_Exercise objective_
Where does the word "Symphony" show up in the data? Please find each such line and copy it.
*** Entries supplied Section Begins ***
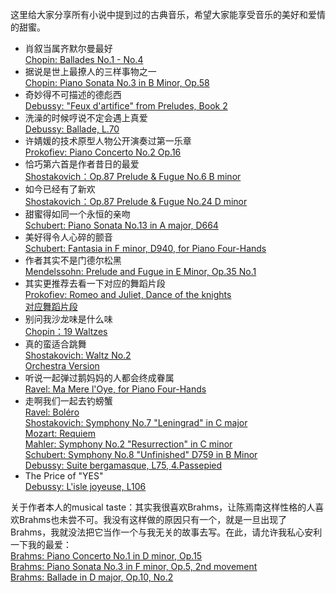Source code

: 这里给大家分享所有小说中提到过的古典音乐，希望大家能享受音乐的美好和爱情的甜蜜。

* 肖叙当属齐默尔曼最好  
[Chopin: Ballades No.1 - No.4](https://www.youtube.com/watch?v=cV_xvsH_EDk&t=5s)  
* 据说是世上最撩人的三样事物之一  
[Chopin: Piano Sonata No.3 in B Minor, Op.58](https://www.youtube.com/watch?v=l1uOYMei7Uo)  
* 奇妙得不可描述的德彪西  
[Debussy: "Feux d'artifice" from Preludes, Book 2](https://www.youtube.com/watch?v=UjHDpuCYq9Y)  
* 洗澡的时候哼说不定会遇上真爱  
[Debussy: Ballade, L.70](https://www.youtube.com/watch?v=W0OYVR79tUU)
* 许婧媛的技术原型人物公开演奏过第一乐章  
[Prokofiev: Piano Concerto No.2 Op.16](https://www.youtube.com/watch?v=6iGxsoN29G0)
* 恰巧第六首是作者昔日的最爱  
[Shostakovich：Op.87 Prelude & Fugue No.6 B minor](https://www.youtube.com/watch?v=6SjIbVYnJuc)
* 如今已经有了新欢  
[Shostakovich：Op.87 Prelude & Fugue No.24 D minor](https://www.youtube.com/watch?v=4JZf7GRKddI)
* 甜蜜得如同一个永恒的亲吻  
[Schubert: Piano Sonata No.13 in A major, D664](https://www.youtube.com/watch?v=FsWZmIqHq_M)
* 美好得令人心碎的颤音  
[Schubert: Fantasia in F minor, D940, for Piano Four-Hands](https://www.youtube.com/watch?v=v6VK-Fl2YC4)  
* 作者其实不是门德尔松黑    
[Mendelssohn: Prelude and Fugue in E Minor, Op.35 No.1](https://www.youtube.com/watch?v=_CrL1QlygIg)  
* 其实更推荐去看一下对应的舞蹈片段  
[Prokofiev: Romeo and Juliet, Dance of the knights](https://www.youtube.com/watch?v=asWU3OzOrK8)  
[对应舞蹈片段](https://www.youtube.com/watch?v=92YhJ4ZVmCg)
* 别问我沙龙味是什么味  
[Chopin：19 Waltzes](https://www.youtube.com/watch?v=qs9lRO9WT8g)
* 真的蛮适合跳舞  
[Shostakovich: Waltz No.2](https://www.youtube.com/watch?v=c1j5IOZmh6g)  
[Orchestra Version](https://www.youtube.com/watch?v=qPmnn_iTQJE)
* 听说一起弹过鹅妈妈的人都会终成眷属  
[Ravel: Ma Mere l'Oye, for Piano Four-Hands](https://www.youtube.com/watch?v=C832mZzaJqU)
* 走啊我们一起去钓螃蟹  
[Ravel: Boléro](https://www.youtube.com/watch?v=mhhkGyJ092E)  
[Shostakovich: Symphony No.7 "Leningrad" in C major](https://www.youtube.com/watch?v=j0eAfA6cSoU)  
[Mozart: Requiem](https://www.youtube.com/watch?v=j8RXHA1M-f8)  
[Mahler: Symphony No.2 "Resurrection" in C minor ](https://www.youtube.com/watch?v=mZK3yZvvFBk)  
[Schubert: Symphony No.8 "Unfinished" D759 in B Minor](https://www.youtube.com/watch?v=uWnKMzAedK4)  
[Debussy: Suite bergamasque, L75, 4.Passepied](https://www.youtube.com/watch?v=O0GuQ1CNFa8)
* The Price of "YES"  
[Debussy: L'isle joyeuse, L106](https://www.youtube.com/watch?v=DjV0qLecct0)    
  
关于作者本人的musical taste：其实我很喜欢Brahms，让陈焉南这样性格的人喜欢Brahms也未尝不可。我没有这样做的原因只有一个，就是一旦出现了Brahms，我就没法把它当作一个与我无关的故事去写。在此，请允许我私心安利一下我的最爱：  
[Brahms: Piano Concerto No.1 in D minor, Op.15](https://www.youtube.com/watch?v=OOlc2PAiWUU)  
[Brahms: Piano Sonata No.3 in F minor, Op.5, 2nd movement](https://www.youtube.com/watch?v=kdsV42y1OTE)  
[Brahms: Ballade in D major, Op.10, No.2](https://www.youtube.com/watch?v=jodL6ntnqZw)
*** Entries supplied Section Ends ***
_Reply to the task_
[Shostakovich: Symphony No.7 "Leningrad" in C major](https://www.youtube.com/watch?v=j0eAfA6cSoU)  
[Mahler: Symphony No.2 "Resurrection" in C minor ](https://www.youtube.com/watch?v=mZK3yZvvFBk)  
[Schubert: Symphony No.8 "Unfinished" D759 in B Minor](https://www.youtube.com/watch?v=uWnKMzAedK4)  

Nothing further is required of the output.